• _Your instructions_
From the line containing "4 => end of file" to the last line of the records, please reproduce every line exactly and nothing more.

• _Stored data entries_
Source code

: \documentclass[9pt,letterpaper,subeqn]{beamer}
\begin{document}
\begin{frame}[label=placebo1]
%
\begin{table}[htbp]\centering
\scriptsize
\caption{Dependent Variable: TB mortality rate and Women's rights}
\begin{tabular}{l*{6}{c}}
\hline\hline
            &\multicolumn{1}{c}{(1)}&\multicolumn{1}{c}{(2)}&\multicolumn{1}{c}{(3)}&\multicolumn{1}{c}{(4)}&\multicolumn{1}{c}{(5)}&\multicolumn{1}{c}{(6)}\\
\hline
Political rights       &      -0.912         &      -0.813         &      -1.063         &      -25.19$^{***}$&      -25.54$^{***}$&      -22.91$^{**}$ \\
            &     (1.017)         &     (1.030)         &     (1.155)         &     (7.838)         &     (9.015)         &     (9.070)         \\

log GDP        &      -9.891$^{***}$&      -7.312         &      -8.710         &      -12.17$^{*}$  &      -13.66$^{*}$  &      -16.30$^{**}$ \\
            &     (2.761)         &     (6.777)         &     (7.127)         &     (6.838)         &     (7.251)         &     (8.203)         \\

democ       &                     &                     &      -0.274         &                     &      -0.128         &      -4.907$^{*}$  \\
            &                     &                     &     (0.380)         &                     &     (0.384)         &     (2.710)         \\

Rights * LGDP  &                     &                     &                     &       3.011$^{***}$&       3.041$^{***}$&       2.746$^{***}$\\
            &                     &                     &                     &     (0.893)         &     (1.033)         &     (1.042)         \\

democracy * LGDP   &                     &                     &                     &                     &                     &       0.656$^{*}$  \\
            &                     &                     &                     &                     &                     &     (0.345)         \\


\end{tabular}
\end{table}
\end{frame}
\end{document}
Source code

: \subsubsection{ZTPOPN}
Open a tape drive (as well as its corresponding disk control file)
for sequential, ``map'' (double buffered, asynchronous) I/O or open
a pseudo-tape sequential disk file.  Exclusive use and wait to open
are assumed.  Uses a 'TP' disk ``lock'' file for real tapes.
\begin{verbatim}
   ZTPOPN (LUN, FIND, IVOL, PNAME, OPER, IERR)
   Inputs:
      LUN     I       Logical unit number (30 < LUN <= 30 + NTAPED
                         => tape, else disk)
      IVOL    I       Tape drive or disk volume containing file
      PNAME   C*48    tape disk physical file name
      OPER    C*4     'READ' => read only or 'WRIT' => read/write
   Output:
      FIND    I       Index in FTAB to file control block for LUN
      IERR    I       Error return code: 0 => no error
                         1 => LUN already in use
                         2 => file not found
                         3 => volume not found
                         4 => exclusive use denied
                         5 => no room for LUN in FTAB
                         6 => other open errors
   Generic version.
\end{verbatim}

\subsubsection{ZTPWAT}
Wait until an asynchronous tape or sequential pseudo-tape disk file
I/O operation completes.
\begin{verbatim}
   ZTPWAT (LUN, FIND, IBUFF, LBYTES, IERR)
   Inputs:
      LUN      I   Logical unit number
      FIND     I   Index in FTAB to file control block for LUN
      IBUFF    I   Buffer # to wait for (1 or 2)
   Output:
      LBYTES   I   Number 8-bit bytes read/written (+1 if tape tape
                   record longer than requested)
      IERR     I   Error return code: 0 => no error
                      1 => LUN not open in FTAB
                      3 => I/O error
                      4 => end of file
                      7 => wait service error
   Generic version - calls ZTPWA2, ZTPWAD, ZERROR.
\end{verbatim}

• _Written reply_
                      4 => end of file
                      7 => wait service error
   Generic version - calls ZTPWA2, ZTPWAD, ZERROR.
\end{verbatim}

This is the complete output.